Extracted records
::::::::
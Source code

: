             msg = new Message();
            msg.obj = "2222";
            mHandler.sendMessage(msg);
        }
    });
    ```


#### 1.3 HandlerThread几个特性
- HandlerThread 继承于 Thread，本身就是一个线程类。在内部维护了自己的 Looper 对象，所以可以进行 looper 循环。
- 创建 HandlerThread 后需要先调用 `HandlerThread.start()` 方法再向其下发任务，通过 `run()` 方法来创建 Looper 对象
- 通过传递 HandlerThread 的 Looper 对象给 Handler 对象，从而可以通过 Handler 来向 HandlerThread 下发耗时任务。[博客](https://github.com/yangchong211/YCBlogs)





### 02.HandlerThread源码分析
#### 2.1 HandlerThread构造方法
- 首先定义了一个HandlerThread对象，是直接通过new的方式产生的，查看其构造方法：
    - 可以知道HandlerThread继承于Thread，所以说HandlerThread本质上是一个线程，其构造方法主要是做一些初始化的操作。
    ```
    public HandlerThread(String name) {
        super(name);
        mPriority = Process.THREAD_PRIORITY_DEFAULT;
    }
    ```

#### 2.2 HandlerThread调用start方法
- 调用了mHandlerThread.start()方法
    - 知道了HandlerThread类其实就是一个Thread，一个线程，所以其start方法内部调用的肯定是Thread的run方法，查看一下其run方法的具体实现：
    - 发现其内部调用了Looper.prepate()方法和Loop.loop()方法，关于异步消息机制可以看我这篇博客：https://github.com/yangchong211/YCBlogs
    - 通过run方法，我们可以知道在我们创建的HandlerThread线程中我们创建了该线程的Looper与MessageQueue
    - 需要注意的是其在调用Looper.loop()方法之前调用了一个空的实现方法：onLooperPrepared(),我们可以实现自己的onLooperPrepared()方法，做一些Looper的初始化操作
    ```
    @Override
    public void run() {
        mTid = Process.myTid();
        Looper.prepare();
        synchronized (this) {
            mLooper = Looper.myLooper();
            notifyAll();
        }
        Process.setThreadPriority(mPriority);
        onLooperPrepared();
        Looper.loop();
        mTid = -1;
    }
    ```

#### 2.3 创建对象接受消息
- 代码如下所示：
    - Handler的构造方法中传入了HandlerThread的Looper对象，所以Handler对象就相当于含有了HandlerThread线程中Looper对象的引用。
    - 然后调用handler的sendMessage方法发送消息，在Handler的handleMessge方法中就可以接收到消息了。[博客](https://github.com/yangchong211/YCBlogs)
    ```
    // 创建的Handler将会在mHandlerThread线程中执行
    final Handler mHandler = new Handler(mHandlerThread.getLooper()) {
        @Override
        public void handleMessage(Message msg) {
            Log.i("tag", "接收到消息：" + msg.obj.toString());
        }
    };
::::::::
• Goal of the exercise
In the records above, find each line holding "https" and copy it.

• Response for this exercise
- 通过传递 HandlerThread 的 Looper 对象给 Handler 对象，从而可以通过 Handler 来向 HandlerThread 下发耗时任务。[博客](https://github.com/yangchong211/YCBlogs)
    - 发现其内部调用了Looper.prepate()方法和Loop.loop()方法，关于异步消息机制可以看我这篇博客：https://github.com/yangchong211/YCBlogs
    - 然后调用handler的sendMessage方法发送消息，在Handler的handleMessge方法中就可以接收到消息了。[博客](https://github.com/yangchong211/YCBlogs)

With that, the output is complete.